Back in 1977-78, Fr. Henri J. Nouwen was the resident scholar at the North American College. I was living there at the time, so I got to see him frequently and to listen to his lectures on various topics over the course of the year. He collected all those lectures and published them in a book he entitled, Clowning in Rome. I would encourage you to buy a copy if you can find it in print.
There was a part of one of the lectures where he spoke of praying unceasingly. I recently reread it and used it as a foundation for my homily last night at the parish, where I presided over a Holy Hour that included Exposition and Benediction.
Nouwen had said that prayer is not introspection, an effort to plumb the depths of our thoughts so as to analyze them and purify them. No, rather prayer is the offering of all our thoughts to God in conversation. It isn’t so important what we think when we pray, but what is important is that we offer all our thoughts, dreams, fears, concerns, distractions and temptations to God. Jesus never withheld anything from the face of his Father. Each and every moment of his life, he offered all that he was to the Father who loved him and knew him. So too need we so offer our inner lives to God. This is no task for the timid, for it requires a great vulnerability and willingness to be exposed to God for all that we are. It is a great act of faith and hope.
Prayer, then, is not a fearful monologue with ourselves; it is not an anxious attempt to think only of God and of holy things. Rather, prayer is a fearless offering of our entire inner life to the Father in the hope and firm belief that he will make all things new if we expose it to the light of his love.
Prayer is a conscious living in the presence of God at all times and places. It is not a portioning of time or energy, to the exclusion of the mundane aspects of life, from the God who surrounds us with his love and presence.
How many of us when we pray do so anxiously?

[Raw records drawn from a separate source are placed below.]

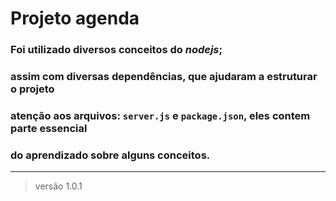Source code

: # Projeto agenda

### Foi utilizado diversos conceitos do ***nodejs***;
### assim com diversas dependências, que ajudaram a estruturar o projeto
### atenção aos arquivos: `server.js` e `package.json`, eles contem parte essencial
### do aprendizado sobre alguns conceitos.
---
> versão 1.0.1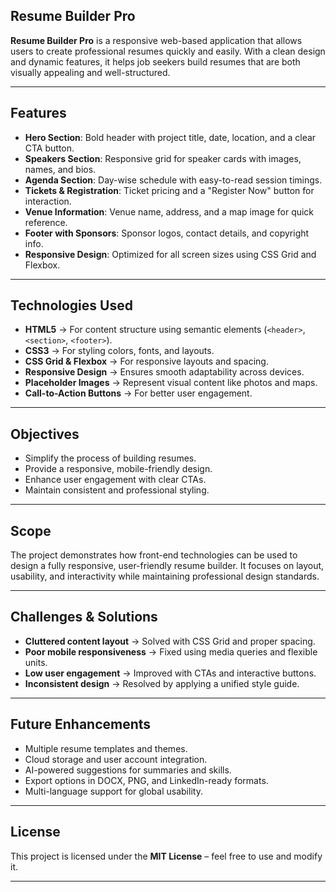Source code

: ## Resume Builder Pro

**Resume Builder Pro** is a responsive web-based application that allows users to create professional resumes quickly and easily. With a clean design and dynamic features, it helps job seekers build resumes that are both visually appealing and well-structured.

---

##  Features
- **Hero Section**: Bold header with project title, date, location, and a clear CTA button.  
- **Speakers Section**: Responsive grid for speaker cards with images, names, and bios.  
- **Agenda Section**: Day-wise schedule with easy-to-read session timings.  
- **Tickets & Registration**: Ticket pricing and a "Register Now" button for interaction.  
- **Venue Information**: Venue name, address, and a map image for quick reference.  
- **Footer with Sponsors**: Sponsor logos, contact details, and copyright info.  
- **Responsive Design**: Optimized for all screen sizes using CSS Grid and Flexbox.

---

## Technologies Used
- **HTML5** → For content structure using semantic elements (`<header>`, `<section>`, `<footer>`).  
- **CSS3** → For styling colors, fonts, and layouts.  
- **CSS Grid & Flexbox** → For responsive layouts and spacing.  
- **Responsive Design** → Ensures smooth adaptability across devices.  
- **Placeholder Images** → Represent visual content like photos and maps.  
- **Call-to-Action Buttons** → For better user engagement.  

---

##  Objectives
- Simplify the process of building resumes.  
- Provide a responsive, mobile-friendly design.  
- Enhance user engagement with clear CTAs.  
- Maintain consistent and professional styling.  

---

##  Scope
The project demonstrates how front-end technologies can be used to design a fully responsive, user-friendly resume builder. It focuses on layout, usability, and interactivity while maintaining professional design standards.

---

##  Challenges & Solutions
- **Cluttered content layout** → Solved with CSS Grid and proper spacing.  
- **Poor mobile responsiveness** → Fixed using media queries and flexible units.  
- **Low user engagement** → Improved with CTAs and interactive buttons.  
- **Inconsistent design** → Resolved by applying a unified style guide.  

---

##  Future Enhancements
- Multiple resume templates and themes.  
- Cloud storage and user account integration.  
- AI-powered suggestions for summaries and skills.  
- Export options in DOCX, PNG, and LinkedIn-ready formats.  
- Multi-language support for global usability.  

---



## License
This project is licensed under the **MIT License** – feel free to use and modify it.  

---


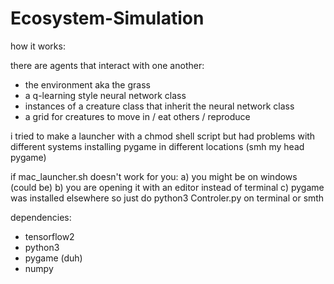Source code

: # Ecosystem-Simulation
how it works:

there are agents that interact with one another: 

- the environment aka the grass
- a q-learning style neural network class
- instances of a creature class that inherit the neural network class
- a grid for creatures to move in / eat others / reproduce

i tried to make a launcher with a chmod shell script but had problems with different systems installing pygame in different locations (smh my head pygame)

if mac_launcher.sh doesn't work for you:
a) you might be on windows (could be)
b) you are opening it with an editor instead of terminal
c) pygame was installed elsewhere so just do python3 Controler.py on terminal or smth

dependencies:

- tensorflow2
- python3
- pygame (duh)
- numpy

How many of us see it as a discipline of the mind in which we try to suppress certain thought or affects and in doing so hide them from God?
Might we pray better is we simply took whatever was there within us and placed it at the feet of the Father?
A simple handing on of the reality of who we are at any given moment to the Holy One who loves.
If we can nurture that internal prayer posture, we might be closer to doing what our Lord Jesus has asked us to do, pray unceasingly!